Hungarian ice hockey official (born 1948)

László Schell (born 9 February 1948) is a Hungarian retired ice hockey official. He officiated more than 1,500 games in Hungary between 1967 and 1990, and was one of the busiest International Ice Hockey Federation (IIHF) officials from 1977 to 1982 at the Ice Hockey World Championships. His career was recognized with induction into both the IIHF Hall of Fame, and Hungarian Ice Hockey Hall of Fame.

==Early life==
Schell was born 9 February 1948 in Budapest, and grew up in the Zugló district. He played hockey within the Budapesti VSC, but later realized it was not his strength.
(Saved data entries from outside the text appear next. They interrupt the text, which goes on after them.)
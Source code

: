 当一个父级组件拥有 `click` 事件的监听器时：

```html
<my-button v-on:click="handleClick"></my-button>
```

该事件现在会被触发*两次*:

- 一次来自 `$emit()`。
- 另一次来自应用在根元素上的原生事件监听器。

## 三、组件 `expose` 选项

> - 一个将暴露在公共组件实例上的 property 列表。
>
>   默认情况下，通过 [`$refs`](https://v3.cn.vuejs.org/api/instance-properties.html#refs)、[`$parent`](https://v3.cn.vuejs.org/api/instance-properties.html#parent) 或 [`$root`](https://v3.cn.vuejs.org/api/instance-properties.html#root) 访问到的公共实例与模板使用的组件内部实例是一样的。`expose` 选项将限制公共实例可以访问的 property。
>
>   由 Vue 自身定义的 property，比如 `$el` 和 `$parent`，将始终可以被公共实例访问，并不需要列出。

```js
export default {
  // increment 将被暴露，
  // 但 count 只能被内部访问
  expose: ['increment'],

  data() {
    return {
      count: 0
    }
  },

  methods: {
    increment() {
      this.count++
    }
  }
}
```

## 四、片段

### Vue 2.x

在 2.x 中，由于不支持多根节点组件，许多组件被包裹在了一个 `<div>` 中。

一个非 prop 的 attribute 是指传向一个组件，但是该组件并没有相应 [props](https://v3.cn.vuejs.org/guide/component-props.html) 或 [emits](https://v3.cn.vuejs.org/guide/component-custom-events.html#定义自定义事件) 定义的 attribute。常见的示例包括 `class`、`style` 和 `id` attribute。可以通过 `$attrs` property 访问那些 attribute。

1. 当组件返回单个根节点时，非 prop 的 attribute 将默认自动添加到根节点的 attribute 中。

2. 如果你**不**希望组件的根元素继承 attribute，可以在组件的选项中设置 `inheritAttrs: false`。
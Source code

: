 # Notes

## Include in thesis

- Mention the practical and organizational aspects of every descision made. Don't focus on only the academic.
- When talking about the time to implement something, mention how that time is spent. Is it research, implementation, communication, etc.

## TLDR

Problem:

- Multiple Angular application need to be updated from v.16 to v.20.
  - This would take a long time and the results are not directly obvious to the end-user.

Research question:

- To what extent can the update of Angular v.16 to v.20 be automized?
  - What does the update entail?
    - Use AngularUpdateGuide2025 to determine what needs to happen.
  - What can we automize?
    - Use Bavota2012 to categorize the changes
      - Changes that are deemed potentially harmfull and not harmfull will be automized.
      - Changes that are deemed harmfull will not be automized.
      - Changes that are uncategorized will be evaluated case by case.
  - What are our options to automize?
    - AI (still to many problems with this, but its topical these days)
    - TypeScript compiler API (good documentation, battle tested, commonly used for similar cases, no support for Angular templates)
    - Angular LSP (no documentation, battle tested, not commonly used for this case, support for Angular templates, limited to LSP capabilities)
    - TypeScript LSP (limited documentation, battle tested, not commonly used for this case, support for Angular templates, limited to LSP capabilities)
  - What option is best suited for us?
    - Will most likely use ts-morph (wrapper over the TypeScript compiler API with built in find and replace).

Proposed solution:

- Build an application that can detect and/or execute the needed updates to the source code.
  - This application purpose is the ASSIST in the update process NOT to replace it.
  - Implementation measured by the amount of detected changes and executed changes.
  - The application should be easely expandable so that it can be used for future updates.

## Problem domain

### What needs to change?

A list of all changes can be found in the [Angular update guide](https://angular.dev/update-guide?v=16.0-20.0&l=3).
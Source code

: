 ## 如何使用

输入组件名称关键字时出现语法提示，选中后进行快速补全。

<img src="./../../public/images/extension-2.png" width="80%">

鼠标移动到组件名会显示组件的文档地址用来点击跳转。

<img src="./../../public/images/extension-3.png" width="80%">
He stopped playing at the same time the Hungarian Ice Sports Association held a course for ice hockey officials.

==Referee career==
Schell became a certified referee, and went on to officiate more than 1,500 games in the Hungarian national championship between 1967 and 1990.

Schell began officiating matches outside of Hungary in 1973, and was chosen by the International Ice Hockey Federation (IIHF) to make his debut at the Ice Hockey World Championships in 1977. In a six-year span from 1977 to 1982, he was one of the busiest IIHF linesmen, officiating 41 games in the top division of the Ice Hockey World Championships. In 1977, he set an unofficial IIHF record of 22 World Championships matches in a year, when he officiated 11 games at the A-division of the 1977 World Ice Hockey Championships in Vienna, and then another 11 games at the B-division in Tokyo. He was later assigned to another 30 World Championships matches combined at the 1978 World Ice Hockey Championships in Prague, the 1979 World Ice Hockey Championships in Moscow and the 1982 Ice Hockey World Championships in Helsinki. He also officiated the final games in 1978 and 1982.

Schell regretted that he never officiated at the Winter Olympic Games. He never felt intimidated or afraid even when there were only two officials on the ice, as he was able to tune out the crowd.

==Later life and honors==
Schell later worked in real estate after retiring from ice hockey in 1990, and participated in recreational big game hunting. He was inducted into the IIHF Hall of Fame on 5 May 2009 in Bern, becoming its second Hungarian inductee after György Pásztor in 2001. Schell was later inducted into the Hungarian Ice Hockey Hall of Fame, in the inaugural class of 2011.